Moulay Ismail rarely showed any sympathy toward slaves who fell ill and would often beat them for not working as hard as their healthy comrades. On one occasion, he exploded with rage when told that his building program was being delayed by the fact that so many slaves were ailing. “By the emperor’s order,” wrote Francis Brooks, “his negroes fell to haling and dragging them out of that place [the infirmary].” The sick slaves were brought before the sultan, who showed no mercy toward them. “When, in that weak and feeble condition, [he saw] that they could not stand on their legs when dragged before him, he instantly killed seven of them, making their resting place a slaughter house.”
Captain Pellow and his men had been in captivity for just a few weeks when three of their number fell desperately ill. It was clear that they were unlikely to survive, and their shipboard companions looked on anxiously as they succumbed to a slow death. John Willdon wrote a desperate missive to England, warning that unless an ambassador was sent within the next few weeks to try to win their release, there would no longer be any English slaves alive in Meknes. “If he don’t come in a little time,” he wrote, “he may abide where he is, for we have a distemper called the callenture, and our men dye almost every day for want of subsistance.”
Willdon’s warning proved all too prophetic. Captain Richard Ferris of the Southwark was the first to die; he breathed his last in September 1716. John Osborne and John Foster died soon afterward, while Matthew Elliot of the George succumbed to severe sickness in the spring of 1717. Thomas Pellow’s shipmate Briant Clarke also died at about this time. Just six days later, he was followed to the grave by Captain Robert Fowler of the George and John Dunnal of the Francis.
John Dunnal was a popular crew member and the men grieved deeply at his departure. Captain John Pellow gave a moving address on the day of his death, aware that many more of his British colleagues were likely to meet their end in the Meknes slave pen. Thomas Pellow managed to obtain permission to atte
nd the little ceremony and was touched by his uncle’s words. “I shall never forget my uncle’s tender behaviour at the interment,” he wrote. “The corpse, being brought to the grave, and no particular person appointed to read the Christian ceremony of burial, my uncle took it upon him.”
Captain Pellow began reading the prayers, but the months in captivity and the overwhelming sense of loss proved too much for him to bear. In the midst of reading, he faltered and broke down. “He was not able, through the abundance of tears flowing, to go through it.” The captain was so overcome with emotion that he had to pass the Bible to one of the crew. “Never did I see such a mournful meeting,” wrote Thomas Pellow, “every one catching the contagion and all standing for a considerable time in dead silence, quite overwhelmed with grief.”

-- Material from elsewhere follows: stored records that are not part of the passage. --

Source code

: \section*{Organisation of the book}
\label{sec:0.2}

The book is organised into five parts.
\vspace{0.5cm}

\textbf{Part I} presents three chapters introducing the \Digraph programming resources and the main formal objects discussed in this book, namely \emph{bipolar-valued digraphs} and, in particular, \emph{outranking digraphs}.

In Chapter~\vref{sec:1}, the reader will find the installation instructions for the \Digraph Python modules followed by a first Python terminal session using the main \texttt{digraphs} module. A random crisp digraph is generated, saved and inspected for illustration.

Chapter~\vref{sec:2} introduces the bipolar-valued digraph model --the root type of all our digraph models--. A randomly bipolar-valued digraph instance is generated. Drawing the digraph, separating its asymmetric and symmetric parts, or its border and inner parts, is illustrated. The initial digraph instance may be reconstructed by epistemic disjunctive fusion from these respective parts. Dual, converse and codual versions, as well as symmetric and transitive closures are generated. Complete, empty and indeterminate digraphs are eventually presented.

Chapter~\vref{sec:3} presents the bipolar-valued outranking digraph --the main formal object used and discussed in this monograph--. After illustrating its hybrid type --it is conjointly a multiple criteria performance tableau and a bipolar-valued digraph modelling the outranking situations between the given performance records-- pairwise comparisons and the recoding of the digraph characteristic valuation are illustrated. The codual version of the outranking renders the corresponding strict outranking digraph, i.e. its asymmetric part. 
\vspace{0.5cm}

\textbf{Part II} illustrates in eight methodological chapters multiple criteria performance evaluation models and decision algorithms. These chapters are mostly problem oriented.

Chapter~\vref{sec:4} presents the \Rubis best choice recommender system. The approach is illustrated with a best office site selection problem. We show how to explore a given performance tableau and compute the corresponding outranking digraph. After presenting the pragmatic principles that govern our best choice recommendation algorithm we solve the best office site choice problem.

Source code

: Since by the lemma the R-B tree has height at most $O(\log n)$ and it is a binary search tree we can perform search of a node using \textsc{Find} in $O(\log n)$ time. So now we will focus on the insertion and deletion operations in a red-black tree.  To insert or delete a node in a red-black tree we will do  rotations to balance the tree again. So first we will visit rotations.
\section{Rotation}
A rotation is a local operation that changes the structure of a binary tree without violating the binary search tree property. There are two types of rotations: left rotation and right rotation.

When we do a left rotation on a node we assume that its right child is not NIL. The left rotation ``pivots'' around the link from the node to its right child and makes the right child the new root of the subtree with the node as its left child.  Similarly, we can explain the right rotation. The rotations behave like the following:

Once the little ceremony was over, Dunnal’s corpse was lowered slowly into the ground, in a plot that lay some distance from the city walls. This site had only been in use for a few years, for Moulay Ismail’s Christian slaves had previously been buried close to the ramparts. But having decided to incorporate the Christian burial ground into his palace gardens, the sultan “caus’d it to be dug six foot in depth, and all that earth to be carry’d three quarters of a league from thence.” Father Busnot said that “of five thousand Christian slaves employ’d at that work, which lasted but nine days, fifty dy’d by the stink of the bodies newly bury’d.”